[Stored items from a collection]
——————
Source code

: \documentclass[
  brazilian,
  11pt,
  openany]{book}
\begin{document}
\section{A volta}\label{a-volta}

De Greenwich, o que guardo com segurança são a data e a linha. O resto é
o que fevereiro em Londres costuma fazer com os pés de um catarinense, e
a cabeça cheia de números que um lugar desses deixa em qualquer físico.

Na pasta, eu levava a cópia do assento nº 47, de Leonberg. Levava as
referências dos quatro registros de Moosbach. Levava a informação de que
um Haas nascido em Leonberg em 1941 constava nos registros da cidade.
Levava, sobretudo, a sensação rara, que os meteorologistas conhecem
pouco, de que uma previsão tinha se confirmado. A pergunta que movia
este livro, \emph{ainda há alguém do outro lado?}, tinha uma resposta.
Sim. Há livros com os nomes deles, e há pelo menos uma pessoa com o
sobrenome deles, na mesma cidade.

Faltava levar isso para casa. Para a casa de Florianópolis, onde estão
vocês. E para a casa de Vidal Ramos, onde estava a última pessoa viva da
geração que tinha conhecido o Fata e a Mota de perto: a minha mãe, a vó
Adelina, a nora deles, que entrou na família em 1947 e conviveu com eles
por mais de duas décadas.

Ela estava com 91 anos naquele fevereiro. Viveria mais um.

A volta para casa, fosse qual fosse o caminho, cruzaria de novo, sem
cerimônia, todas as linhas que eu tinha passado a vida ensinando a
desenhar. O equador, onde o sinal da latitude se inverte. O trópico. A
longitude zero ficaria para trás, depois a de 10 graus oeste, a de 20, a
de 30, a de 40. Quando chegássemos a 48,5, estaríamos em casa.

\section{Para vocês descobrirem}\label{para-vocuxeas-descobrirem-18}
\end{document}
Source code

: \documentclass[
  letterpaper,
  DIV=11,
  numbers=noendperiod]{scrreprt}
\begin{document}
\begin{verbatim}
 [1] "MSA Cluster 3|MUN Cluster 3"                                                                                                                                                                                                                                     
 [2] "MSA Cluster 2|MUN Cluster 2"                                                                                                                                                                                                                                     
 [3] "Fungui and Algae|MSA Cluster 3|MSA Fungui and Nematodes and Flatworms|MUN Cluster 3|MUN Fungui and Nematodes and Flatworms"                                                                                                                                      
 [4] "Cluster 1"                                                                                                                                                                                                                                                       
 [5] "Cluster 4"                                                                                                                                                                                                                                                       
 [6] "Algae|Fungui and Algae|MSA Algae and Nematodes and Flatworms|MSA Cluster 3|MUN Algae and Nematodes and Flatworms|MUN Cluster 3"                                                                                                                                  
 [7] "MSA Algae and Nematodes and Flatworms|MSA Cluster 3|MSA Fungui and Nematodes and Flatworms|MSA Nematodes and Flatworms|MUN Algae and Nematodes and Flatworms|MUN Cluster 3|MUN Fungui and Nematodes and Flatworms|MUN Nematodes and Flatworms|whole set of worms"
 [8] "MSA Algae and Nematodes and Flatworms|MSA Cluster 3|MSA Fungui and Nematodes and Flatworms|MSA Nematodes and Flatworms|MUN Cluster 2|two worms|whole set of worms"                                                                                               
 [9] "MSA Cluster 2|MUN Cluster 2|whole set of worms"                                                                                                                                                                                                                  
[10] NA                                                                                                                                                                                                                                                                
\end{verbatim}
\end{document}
——————
TASK TO CARRY OUT:
The records are to be repeated in full, exactly as they stand.

RESULT FOR THIS EXERCISE:
Source code

: \documentclass[
  brazilian,
  11pt,
  openany]{book}
\begin{document}
\section{A volta}\label{a-volta}

De Greenwich, o que guardo com segurança são a data e a linha. O resto é
o que fevereiro em Londres costuma fazer com os pés de um catarinense, e
a cabeça cheia de números que um lugar desses deixa em qualquer físico.

Na pasta, eu levava a cópia do assento nº 47, de Leonberg. Levava as
referências dos quatro registros de Moosbach. Levava a informação de que
um Haas nascido em Leonberg em 1941 constava nos registros da cidade.
Levava, sobretudo, a sensação rara, que os meteorologistas conhecem
pouco, de que uma previsão tinha se confirmado. A pergunta que movia
este livro, \emph{ainda há alguém do outro lado?}, tinha uma resposta.
Sim. Há livros com os nomes deles, e há pelo menos uma pessoa com o
sobrenome deles, na mesma cidade.

Faltava levar isso para casa. Para a casa de Florianópolis, onde estão
vocês. E para a casa de Vidal Ramos, onde estava a última pessoa viva da
geração que tinha conhecido o Fata e a Mota de perto: a minha mãe, a vó
Adelina, a nora deles, que entrou na família em 1947 e conviveu com eles
por mais de duas décadas.

Ela estava com 91 anos naquele fevereiro. Viveria mais um.

A volta para casa, fosse qual fosse o caminho, cruzaria de novo, sem
cerimônia, todas as linhas que eu tinha passado a vida ensinando a
desenhar. O equador, onde o sinal da latitude se inverte. O trópico. A
longitude zero ficaria para trás, depois a de 10 graus oeste, a de 20, a
de 30, a de 40. Quando chegássemos a 48,5, estaríamos em casa.

\section{Para vocês descobrirem}\label{para-vocuxeas-descobrirem-18}
\end{document}
Source code

: \documentclass[
  letterpaper,
  DIV=11,
  numbers=noendperiod]{scrreprt}
\begin{document}
\begin{verbatim}
 [1] "MSA Cluster 3|MUN Cluster 3"                                                                                                                                                                                                                                     
 [2] "MSA Cluster 2|MUN Cluster 2"                                                                                                                                                                                                                                     
 [3] "Fungui and Algae|MSA Cluster 3|MSA Fungui and Nematodes and Flatworms|MUN Cluster 3|MUN Fungui and Nematodes and Flatworms"                                                                                                                                      
 [4] "Cluster 1"                                                                                                                                                                                                                                                       
 [5] "Cluster 4"                                                                                                                                                                                                                                                       
 [6] "Algae|Fungui and Algae|MSA Algae and Nematodes and Flatworms|MSA Cluster 3|MUN Algae and Nematodes and Flatworms|MUN Cluster 3"                                                                                                                                  
 [7] "MSA Algae and Nematodes and Flatworms|MSA Cluster 3|MSA Fungui and Nematodes and Flatworms|MSA Nematodes and Flatworms|MUN Algae and Nematodes and Flatworms|MUN Cluster 3|MUN Fungui and Nematodes and Flatworms|MUN Nematodes and Flatworms|whole set of worms"
 [8] "MSA Algae and Nematodes and Flatworms|MSA Cluster 3|MSA Fungui and Nematodes and Flatworms|MSA Nematodes and Flatworms|MUN Cluster 2|two worms|whole set of worms"                                                                                               
 [9] "MSA Cluster 2|MUN Cluster 2|whole set of worms"                                                                                                                                                                                                                  
[10] NA                                                                                                                                                                                                                                                                
\end{verbatim}
\end{document}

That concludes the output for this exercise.